___ LISTED ENTRIES ___
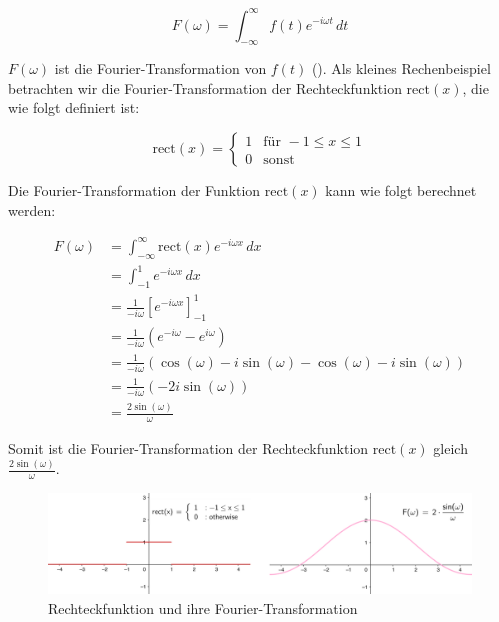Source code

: \documentclass[11pt,a4paper]{article}
\begin{document}
\begin{equation*}
	F(\omega) = \int_{-\infty}^{\infty} f(t) e^{-i \omega t} \, dt
	\label{eq:fourier_transform}
\end{equation*}

\noindent
\(F(\omega)\) ist die Fourier-Transformation von \(f(t)\)
(\cite[49:27]{weitz2023fourier}). Als kleines Rechenbeispiel betrachten wir die
Fourier-Transformation der Rechteckfunktion \( \text{rect}(x) \), die wie folgt definiert ist:

\[
	\text{rect}(x) =
	\begin{cases}
		1 & \text{für } -1 \leq x \leq 1 \\
		0 & \text{sonst}
	\end{cases}
\]

\noindent
Die Fourier-Transformation der Funktion \( \text{rect}(x) \) kann wie folgt berechnet werden:

\begin{equation*}
	\begin{split}
		F(\omega) &= \int_{-\infty}^{\infty} \text{rect}(x) e^{-i \omega x} \, dx \\
		&= \int_{-1}^{1} e^{-i \omega x} \, dx \\
		&= \frac{1}{-i \omega} \left[ e^{-i \omega x} \right]_{-1}^{1} \\
		&= \frac{1}{-i \omega} \left( e^{-i \omega} - e^{i \omega} \right) \\
		&= \frac{1}{-i \omega} \left( \cos(\omega) - i \sin(\omega) - \cos(\omega) - i \sin(\omega) \right) \\
		&= \frac{1}{-i \omega} \left( -2 i \sin(\omega) \right) \\
		&= \frac{2 \sin(\omega)}{\omega}
	\end{split}
\end{equation*}
\noindent

\noindent
\newline
Somit ist die Fourier-Transformation der Rechteckfunktion \( \text{rect}(x) \) gleich
\( \displaystyle\frac{2 \sin(\omega)}{\omega} \).

\begin{figure}[h]
	\centering
	\includegraphics[width=0.8\linewidth]{img/example-fourier-trans.png}
	\caption{Rechteckfunktion und ihre Fourier-Transformation}
	\label{fig:fourier_transform}
\end{figure}
\end{document}
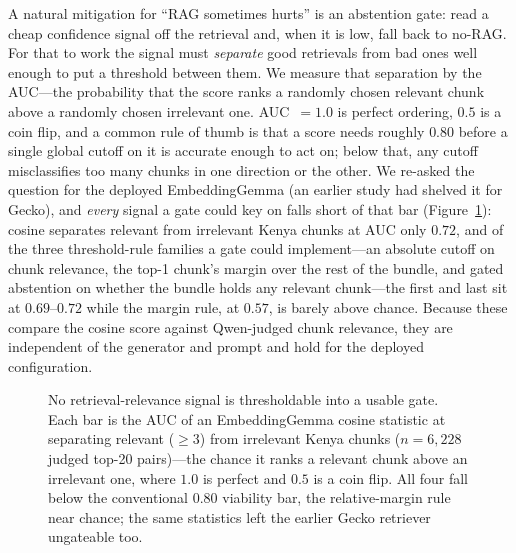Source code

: A natural mitigation for ``RAG sometimes hurts'' is an abstention gate: read a
cheap confidence signal off the retrieval and, when it is low, fall back to
no-RAG. For that to work the signal must \emph{separate} good retrievals from
bad ones well enough to put a threshold between them. We measure that
separation by the AUC---the probability that the score ranks a randomly chosen
relevant chunk above a randomly chosen irrelevant one. AUC~$=1.0$ is perfect
ordering, $0.5$ is a coin flip, and a common rule of thumb is that a score
needs roughly $0.80$ before a single global cutoff on it is accurate enough to
act on; below that, any cutoff misclassifies too many chunks in one direction
or the other. We re-asked the question for the deployed EmbeddingGemma (an
earlier study had shelved it for Gecko), and \emph{every} signal a gate could
key on falls short of that bar (Figure~\ref{fig:gate-auc}): cosine separates
relevant from irrelevant Kenya chunks at AUC only $0.72$, and of the three
threshold-rule families a gate could implement---an absolute cutoff on chunk
relevance, the top-1 chunk's margin over the rest of the bundle, and gated
abstention on whether the bundle holds any relevant chunk---the first and last
sit at $0.69$--$0.72$ while the margin rule, at $0.57$, is barely above
chance. Because these compare the
cosine score against Qwen-judged chunk relevance, they are independent of the
generator and prompt and hold for the deployed configuration.

\begin{figure}[t]
\centering
{}
\caption{No retrieval-relevance signal is thresholdable into a usable gate.
Each bar is the AUC of an EmbeddingGemma cosine statistic at separating
relevant ($\ge3$) from irrelevant Kenya chunks ($n=6{,}228$ judged top-20
pairs)---the chance it ranks a relevant chunk above an irrelevant one, where
$1.0$ is perfect and $0.5$ is a coin flip. All four fall below the
conventional $0.80$ viability bar, the relative-margin rule near chance; the
same statistics left the earlier Gecko retriever ungateable too.}
\label{fig:gate-auc}
\end{figure}

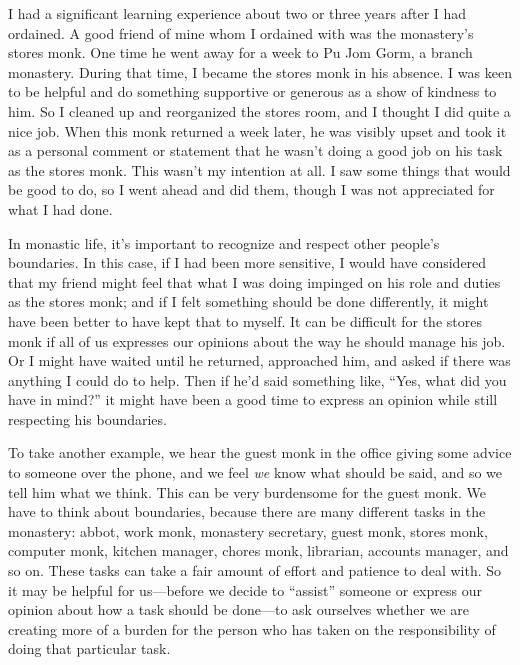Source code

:
I had a significant learning experience about two or three years after 
I had ordained. A good friend of mine whom I ordained with was the 
monastery's stores monk. One time he went away for a week to Pu Jom 
Gorm, a branch monastery. During that time, I became the stores monk in 
his absence. I was keen to be helpful and do something supportive or 
generous as a show of kindness to him. So I cleaned up and reorganized 
the stores room, and I thought I did quite a nice job. When this monk 
returned a week later, he was visibly upset and took it as a personal 
comment or statement that he wasn't doing a good job on his task as the 
stores monk. This wasn't my intention at all. I saw some things that 
would be good to do, so I went ahead and did them, though I was not 
appreciated for what I had done.

In monastic life, it's important to recognize and respect other 
people's boundaries. In this case, if I had been more sensitive, I 
would have considered that my friend might feel that what I was doing 
impinged on his role and duties as the stores monk; and if I felt 
something should be done differently, it might have been better to have 
kept that to myself. It can be difficult for the stores monk if all of 
us expresses our opinions about the way he should manage his job. Or I 
might have waited until he returned, approached him, and asked if there 
was anything I could do to help. Then if he'd said something like, 
``Yes, what did you have in mind?'' it might have been a good time to 
express an opinion while still respecting his boundaries.

To take another example, we hear the guest monk in the office giving 
some advice to someone over the phone, and we feel \emph{we} know what 
should be said, and so we tell him what we think. This can be very 
burdensome for the guest monk. We have to think about boundaries, 
because there are many different tasks in the monastery: abbot, work 
monk, monastery secretary, guest monk, stores monk, computer monk, 
kitchen manager, chores monk, librarian, accounts manager, and so on. 
These tasks can take a fair amount of effort and patience to deal with. 
So it may be helpful for us---before we decide to ``assist'' someone or 
express our opinion about how a task should be done---to ask ourselves 
whether we are creating more of a burden for the person who has taken 
on the responsibility of doing that particular task.

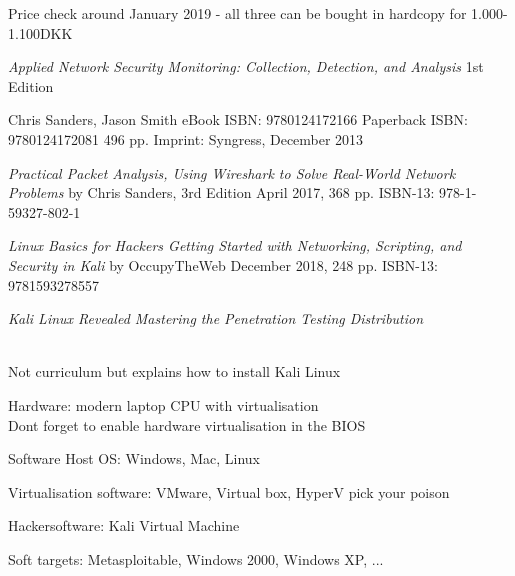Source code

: \documentclass[Screen16to9,17pt]{foils}
\begin{document}
Price check around January 2019 - all three can be bought in hardcopy for 1.000-1.100DKK



\emph{Applied Network Security Monitoring: Collection, Detection, and Analysis}
1st Edition

Chris Sanders, Jason Smith
eBook ISBN: 9780124172166
Paperback ISBN: 9780124172081 496 pp.
Imprint: Syngress, December 2013

{\footnotesize{}}


\emph{Practical Packet Analysis,
Using Wireshark to Solve Real-World Network Problems}
by Chris Sanders, 3rd Edition
April 2017, 368 pp.
ISBN-13:
978-1-59327-802-1




\emph{Linux Basics for Hackers
Getting Started with Networking, Scripting, and Security in Kali}
by OccupyTheWeb
December 2018, 248 pp.
ISBN-13:
9781593278557





\emph{Kali Linux Revealed  Mastering the Penetration Testing Distribution}

\\
Not curriculum but explains how to install Kali Linux







\begin{list2}
\item Hardware: modern laptop CPU with virtualisation\\
Dont forget to enable hardware virtualisation in the BIOS
\item Software Host OS: Windows, Mac, Linux
\item Virtualisation software: VMware, Virtual box, HyperV pick your poison
\item Hackersoftware: Kali Virtual Machine 
\item Soft targets: Metasploitable, Windows 2000, Windows XP, ...
\end{list2}
\end{document}
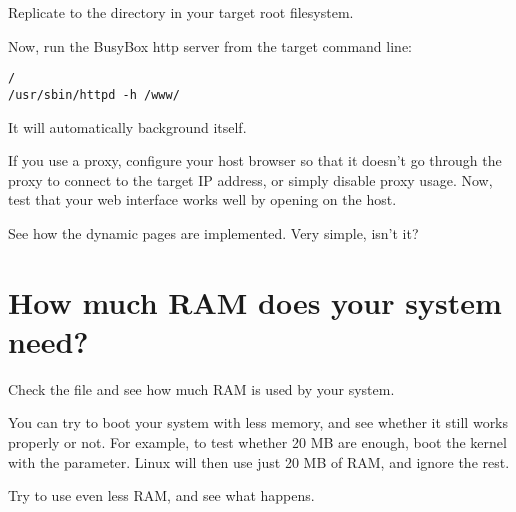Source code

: Replicate  to the  directory in your target root filesystem.

Now, run the BusyBox http server from the target command line:

\begin{verbatim}/
/usr/sbin/httpd -h /www/
\end{verbatim}

It will automatically background itself.

If you use a proxy, configure your host browser so that it doesn't go
through the proxy to connect to the target IP address, or simply
disable proxy usage.  Now, test that your web interface works well by
opening  on the host.

See how the dynamic pages are implemented. Very simple, isn't it?

\section{How much RAM does your system need?}

Check the  file and see how much RAM is used by your
system.

You can try to boot your system with less memory, and see whether it
still works properly or not. For example, to test whether 20 MB are
enough, boot the kernel with the  parameter. Linux will then
use just 20 MB of RAM, and ignore the rest.

Try to use even less RAM, and see what happens.
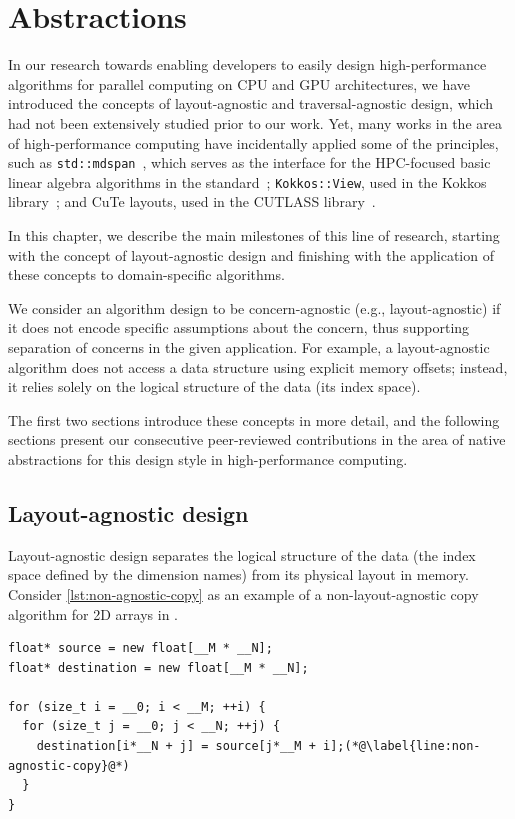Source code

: \chapter{Abstractions}\label{chap:abstractions}

In our research towards enabling developers to easily design high-performance algorithms for parallel computing on CPU and GPU architectures, we have introduced the concepts of layout-agnostic and traversal-agnostic design, which had not been extensively studied prior to our work. Yet, many works in the area of high-performance computing have incidentally applied some of the principles, such as \cpp \lstinline{std::mdspan}~\cite{trott2022mdspan}, which serves as the interface for the HPC-focused basic linear algebra algorithms in the \cpptwentysix standard~\cite{hoemmen2023linalg}; \lstinline{Kokkos::View}, used in the Kokkos library~\cite{trott2021kokkos}; and CuTe layouts, used in the CUTLASS library~\cite{thakkar2023cutlass}.

In this chapter, we describe the main milestones of this line of research, starting with the concept of layout-agnostic design and finishing with the application of these concepts to domain-specific algorithms.

We consider an algorithm design to be concern-agnostic (e.g., layout-agnostic) if it does not encode specific assumptions about the concern, thus supporting separation of concerns in the given application. For example, a layout-agnostic algorithm does not access a data structure using explicit memory offsets; instead, it relies solely on the logical structure of the data (its index space).

The first two sections introduce these concepts in more detail, and the following sections present our consecutive peer-reviewed contributions in the area of native abstractions for this design style in high-performance computing.


\section{Layout-agnostic design}\label{sec:layout-agnostic-design}

Layout-agnostic design separates the logical structure of the data (the index space defined by the dimension names) from its physical layout in memory. Consider \cref{lst:non-agnostic-copy} as an example of a non-layout-agnostic copy algorithm for 2D arrays in \cpp.

\begin{lstlisting}[style=C++, caption={A non-layout-agnostic copy algorithm in \cpp}, label={lst:non-agnostic-copy}]
float* source = new float[__M * __N];
float* destination = new float[__M * __N];

for (size_t i = __0; i < __M; ++i) {
  for (size_t j = __0; j < __N; ++j) {
    destination[i*__N + j] = source[j*__M + i];(*@\label{line:non-agnostic-copy}@*)
  }
}
\end{lstlisting}

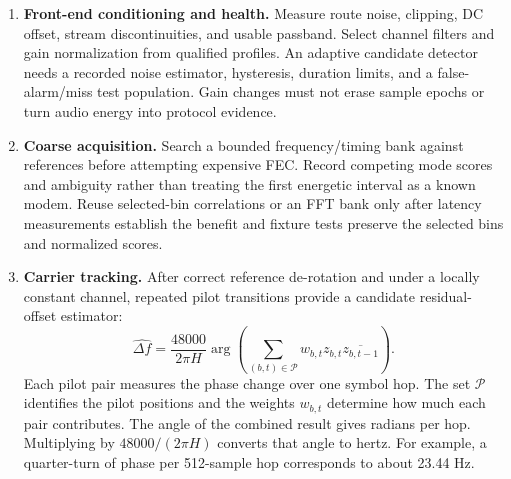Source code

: \begin{enumerate}[leftmargin=1.6em]
  \item \textbf{Front-end conditioning and health.} Measure route noise,
        clipping, DC offset, stream discontinuities, and usable passband.
        Select channel filters and gain normalization from qualified profiles.
        An adaptive candidate detector needs a recorded noise estimator,
        hysteresis, duration limits, and a false-alarm/miss test population.
        Gain changes must not erase sample epochs or turn audio energy into
        protocol evidence.
  \item \textbf{Coarse acquisition.} Search a bounded frequency/timing bank
        against references before attempting expensive FEC. Record competing
        mode scores and ambiguity rather than treating the first energetic
        interval as a known modem. Reuse selected-bin correlations or an FFT
        bank only after latency measurements establish the benefit and fixture
        tests preserve the selected bins and normalized scores.
  \item \textbf{Carrier tracking.} After correct reference de-rotation and
        under a locally constant channel, repeated pilot transitions provide
        a candidate residual-offset estimator:
        \[
          \widehat{\Delta f}=\frac{48000}{2\pi H}
          \arg\!\left(\sum_{(b,t)\in\mathcal P}
          w_{b,t}z_{b,t}\overline{z_{b,t-1}}\right).
        \]
        Each pilot pair measures the phase change over one symbol hop.
        The set $\mathcal P$ identifies the pilot positions and the
        weights $w_{b,t}$ determine how much each pair contributes.
        The angle of the combined result gives radians per hop.
        Multiplying by $48000/(2\pi H)$ converts that angle to hertz.
        For example, a quarter-turn of phase per 512-sample hop
        corresponds to about 23.44 Hz.


\end{enumerate}

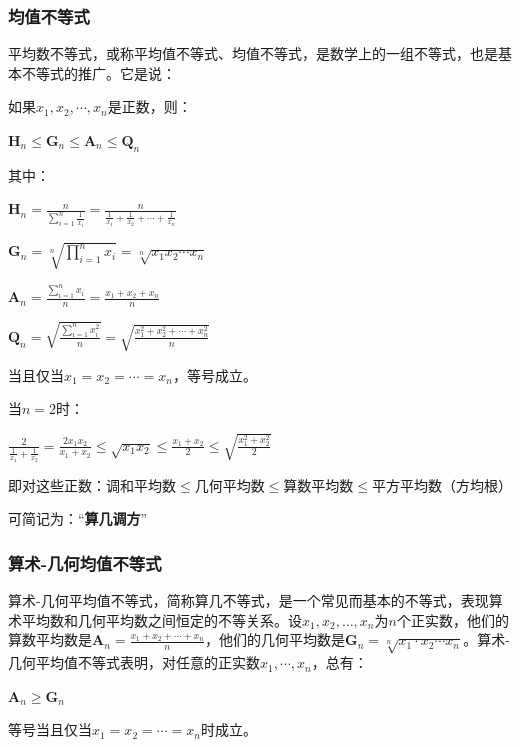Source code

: \documentclass[UTF8]{ctexbook}
\newcommand{\upDownSum}[2]{\sum\limits_{#2}^{#1}}
\newcommand{\upDownProd}[2]{\prod\limits_{#2}^{#1}}
\begin{document}
{{{\subsubsection{均值不等式}{
平均数不等式，或称平均值不等式、均值不等式，是数学上的一组不等式，也是基本不等式的推广。它是说：

如果$x_{1},x_{2},\dotsm,x_{n}$是正数，则：

$\mathbf{H}_n \leq \mathbf{G}_n \leq \mathbf{A}_n \leq \mathbf{Q}_n$

其中：

$\mathbf{H}_n = \frac{n}{\upDownSum{n}{i = 1}\frac{1}{x_i}} = \frac{n}{\frac{1}{x_1} + \frac{1}{x_2} + \dotsm + \frac{1}{x_n}}$

$\mathbf{G}_n = \sqrt[n]{\upDownProd{n}{i = 1}x_i} = \sqrt[n]{x_1x_2\dotsm x_n}$

$\mathbf{A}_n = \frac{\upDownSum{n}{i = 1}x_i}{n} = \frac{x_1 + x_2 + x_n}{n}$

$\mathbf{Q}_n = \sqrt{\frac{\upDownSum{n}{i = 1}x^2_i}{n}} = \sqrt{\frac{x^2_1 + x^2_2 + \dotsm + x^2_n}{n}}$

当且仅当$x_1 = x_2 = \dotsm = x_n$，等号成立。

当$n = 2$时：

$\frac{2}{\frac{1}{x_1} + \frac{1}{x_2}} = \frac{2x_1x_2}{x_1 + x_2}\leq\sqrt{x_1x_2}\leq\frac{x_1 + x_2}{2}\leq\sqrt{\frac{x_1^2 + x_2^2}{2}}$

即对这些正数：调和平均数$\leq$几何平均数$\leq$算数平均数$\leq$平方平均数（方均根）

可简记为：“{\bfseries 算几调方}”
}%

\subsubsection{算术-几何均值不等式}{
  算术-几何平均值不等式，简称算几不等式，是一个常见而基本的不等式，表现算术平均数和几何平均数之间恒定的不等关系。设$x_1,x_2,\dots,x_n$为$n$个正实数，他们的算数平均数是$\mathbf{A}_n = \frac{x_1 + x_2 + \dotsm + x_n}{n}$，他们的几何平均数是$\mathbf{G}_n = \sqrt[n]{x_1\cdot x_2 \dotsm x_n}$。算术-几何平均值不等式表明，对任意的正实数$x_1,\dotsm,x_n$，总有：

  \begin{center}
    $\mathbf{A}_n\geq\mathbf{G}_n$
  \end{center}

  等号当且仅当$x_1 = x_2 = \dotsm = x_n$时成立。

}%

}}}
\end{document}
___
_TASK BRIEF_
What you write must match the listing exactly, from the line with "relevance, the top-1" up to and including the line with "In monastic life, it's". Pictures stay out.

_ANSWER TO THE EXERCISE_
relevance, the top-1 chunk's margin over the rest of the bundle, and gated
abstention on whether the bundle holds any relevant chunk---the first and last
sit at $0.69$--$0.72$ while the margin rule, at $0.57$, is barely above
chance. Because these compare the
cosine score against Qwen-judged chunk relevance, they are independent of the
generator and prompt and hold for the deployed configuration.

\begin{figure}[t]
\centering
{}
\caption{No retrieval-relevance signal is thresholdable into a usable gate.
Each bar is the AUC of an EmbeddingGemma cosine statistic at separating
relevant ($\ge3$) from irrelevant Kenya chunks ($n=6{,}228$ judged top-20
pairs)---the chance it ranks a relevant chunk above an irrelevant one, where
$1.0$ is perfect and $0.5$ is a coin flip. All four fall below the
conventional $0.80$ viability bar, the relative-margin rule near chance; the
same statistics left the earlier Gecko retriever ungateable too.}
\label{fig:gate-auc}
\end{figure}

Source code

:
I had a significant learning experience about two or three years after 
I had ordained. A good friend of mine whom I ordained with was the 
monastery's stores monk. One time he went away for a week to Pu Jom 
Gorm, a branch monastery. During that time, I became the stores monk in 
his absence. I was keen to be helpful and do something supportive or 
generous as a show of kindness to him. So I cleaned up and reorganized 
the stores room, and I thought I did quite a nice job. When this monk 
returned a week later, he was visibly upset and took it as a personal 
comment or statement that he wasn't doing a good job on his task as the 
stores monk. This wasn't my intention at all. I saw some things that 
would be good to do, so I went ahead and did them, though I was not 
appreciated for what I had done.

In monastic life, it's important to recognize and respect other 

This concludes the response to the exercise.